I didn’t even look up.
My once frightened and forever fidgety interior had become an icy, straight-faced exterior.
This time, out of annoyance, I looked up. I saw a beautiful, shiny little dark brown face, her head wrapped entirely in delicate, deep purple cloth, pressing firmly against the window of my beat-up, clunker of a Honda Accord. The beautiful child begged for money. So many times before, my heart had broken. This time was different.
I looked back down at my phone, aimlessly scrolling through the first world problems of my Facebook friends back home, as I lived, day to day, in what many still call a third world country.
I thought for a moment about how I had become downright careless. Not careless meaning that I absolutely should not have had my phone out while in traffic. Not careless in the way that I had forgotten that smash and grabs are quite common in Lagos, Nigeria– the traffic “go-slows”, as the locals call them, give nefarious characters the time and opportunity to smash windows, snatch valuables, and make off like bandits, all while being armed with nothing more than perhaps a crowbar and athleticism honed by years of darting in and out of moving traffic all day.

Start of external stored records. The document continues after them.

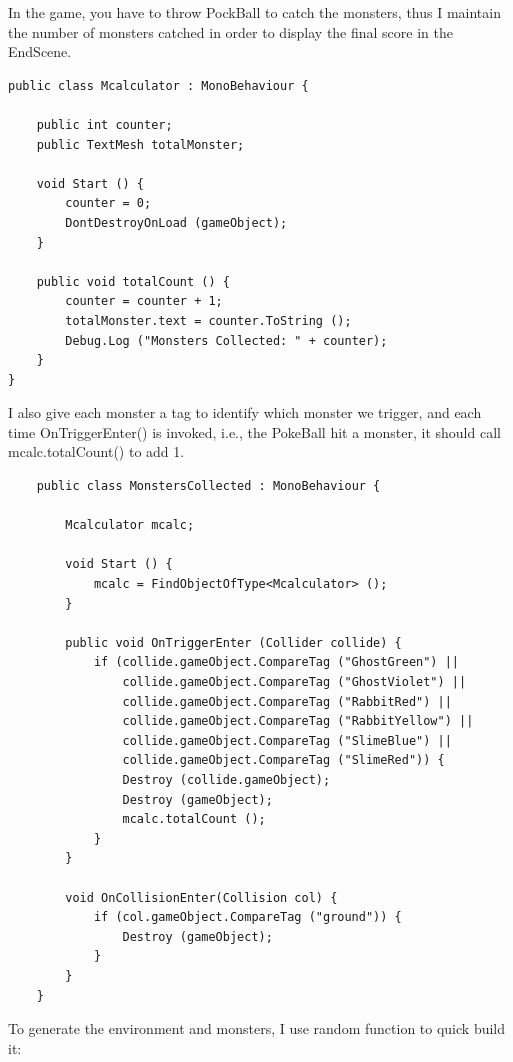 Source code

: \documentclass{article}
\begin{document}
In the game, you have to throw PockBall to catch the monsters, thus I maintain the number of monsters catched in order to display the final score in the EndScene.

\begin{lstlisting}
public class Mcalculator : MonoBehaviour {

	public int counter;
	public TextMesh totalMonster;

	void Start () {
		counter = 0;
		DontDestroyOnLoad (gameObject);
    }

	public void totalCount () {
		counter = counter + 1;
		totalMonster.text = counter.ToString ();
		Debug.Log ("Monsters Collected: " + counter);
	}
}
\end{lstlisting}

I also give each monster a tag to identify which monster we trigger, and each time OnTriggerEnter() is invoked, i.e., the PokeBall hit a monster, it should call mcalc.totalCount() to add 1.

\begin{lstlisting}
    public class MonstersCollected : MonoBehaviour {

        Mcalculator mcalc;
    
        void Start () {
            mcalc = FindObjectOfType<Mcalculator> ();
        }
        
        public void OnTriggerEnter (Collider collide) {
            if (collide.gameObject.CompareTag ("GhostGreen") ||
                collide.gameObject.CompareTag ("GhostViolet") ||
                collide.gameObject.CompareTag ("RabbitRed") ||
                collide.gameObject.CompareTag ("RabbitYellow") ||
                collide.gameObject.CompareTag ("SlimeBlue") ||
                collide.gameObject.CompareTag ("SlimeRed")) {
                Destroy (collide.gameObject);
                Destroy (gameObject);
                mcalc.totalCount ();
            }
        }
    
        void OnCollisionEnter(Collision col) {
            if (col.gameObject.CompareTag ("ground")) {
                Destroy (gameObject);
            }
        }
    }
\end{lstlisting}

To generate the environment and monsters, I use random function to quick build it:
\end{document}
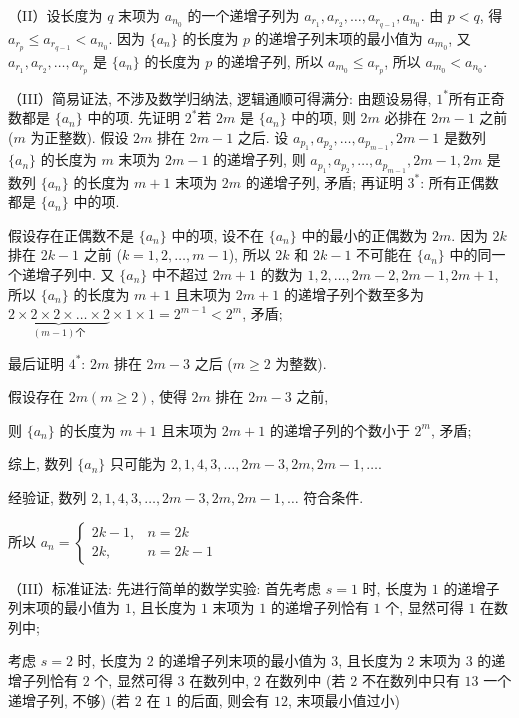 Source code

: \begin{solutions}
（II）设长度为 $q$ 末项为 $a_{n_0}$ 的一个递增子列为 $a_{r_1}, a_{r_2}, \dots, a_{r_{q-1}}, a_{n_0}$.
由 $p < q$, 得 $a_{r_p} \leqslant a_{r_{q-1}} < a_{n_0}$.
因为 $\{a_n\}$ 的长度为 $p$ 的递增子列末项的最小值为 $a_{m_0}$,
又 $a_{r_1}, a_{r_2}, \dots, a_{r_p}$ 是 $\{a_n\}$ 的长度为 $p$ 的递增子列,
所以 $a_{m_0} \leqslant a_{r_p}$, 所以 $a_{m_0} < a_{n_0}$.

（III）简易证法, 不涉及数学归纳法, 逻辑通顺可得满分:
由题设易得, $1^*$所有正奇数都是 $\{a_n\}$ 中的项.
先证明 $2^*$若 $2m$ 是 $\{a_n\}$ 中的项, 则 $2m$ 必排在 $2m-1$ 之前 ($m$ 为正整数).
假设 $2m$ 排在 $2m-1$ 之后.
设 $a_{p_1}, a_{p_2}, \dots, a_{p_{m-1}}, 2m-1$ 是数列 $\{a_n\}$ 的长度为 $m$ 末项为 $2m-1$ 的递增子列, 则
$a_{p_1}, a_{p_2}, \dots, a_{p_{m-1}}, 2m-1, 2m$ 是数列 $\{a_n\}$ 的长度为 $m+1$ 末项为 $2m$ 的递增子列, 矛盾;
再证明 $3^*$: 所有正偶数都是 $\{a_n\}$ 中的项.

假设存在正偶数不是 $\{a_n\}$ 中的项, 设不在 $\{a_n\}$ 中的最小的正偶数为 $2m$. 因为 $2k$ 排在 $2k-1$ 之前 ($k=1,2,\dots,m-1$), 所以 $2k$ 和 $2k-1$ 不可能在 $\{a_n\}$ 中的同一个递增子列中. 又 $\{a_n\}$ 中不超过 $2m+1$ 的数为 $1,2,\dots,2m-2,2m-1,2m+1$, 所以 $\{a_n\}$ 的长度为 $m+1$ 且末项为 $2m+1$ 的递增子列个数至多为 $\underbrace{2 \times 2 \times 2 \times \dots \times 2}_{(m-1)\text{个}} \times 1 \times 1 = 2^{m-1} < 2^m$, 矛盾;

最后证明 $4^*$: $2m$ 排在 $2m-3$ 之后 ($m \geqslant 2$ 为整数).

假设存在 $2m (m \geqslant 2)$, 使得 $2m$ 排在 $2m-3$ 之前,

则 $\{a_n\}$ 的长度为 $m+1$ 且末项为 $2m+1$ 的递增子列的个数小于 $2^m$, 矛盾;

综上, 数列 $\{a_n\}$ 只可能为 $2,1,4,3,\dots,2m-3,2m,2m-1,\dots$.

经验证, 数列 $2,1,4,3,\dots,2m-3,2m,2m-1,\dots$ 符合条件.

所以 $a_n = \begin{cases} 2k-1, & n=2k \\ 2k, & n=2k-1 \end{cases}$

（III）标准证法: 先进行简单的数学实验:
首先考虑 $s=1$ 时,
长度为 $1$ 的递增子列末项的最小值为 $1$, 且长度为 $1$ 末项为 $1$ 的递增子列恰有 $1$ 个,
显然可得 $1$ 在数列中;

考虑 $s=2$ 时,
长度为 $2$ 的递增子列末项的最小值为 $3$, 且长度为 $2$ 末项为 $3$ 的递增子列恰有 $2$ 个,
显然可得 $3$ 在数列中,
$2$ 在数列中 (若 $2$ 不在数列中只有 $13$ 一个递增子列, 不够)
(若 $2$ 在 $1$ 的后面, 则会有 $12$, 末项最小值过小)


\end{solutions}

No, I was careless in the way that one has fewer cares. Six months ago, when I first arrived in Lagos, fresh off the plane from Houston, Texas, everything, and I do mean EVERYTHING, was absolutely terrifying.
But today, I both carelessly and without cares, made eye contact with the innocent, begging child, but only for a brief moment. Because although I did not react in a heart-warming way to my surroundings and those in it, my heart had not completely become cold.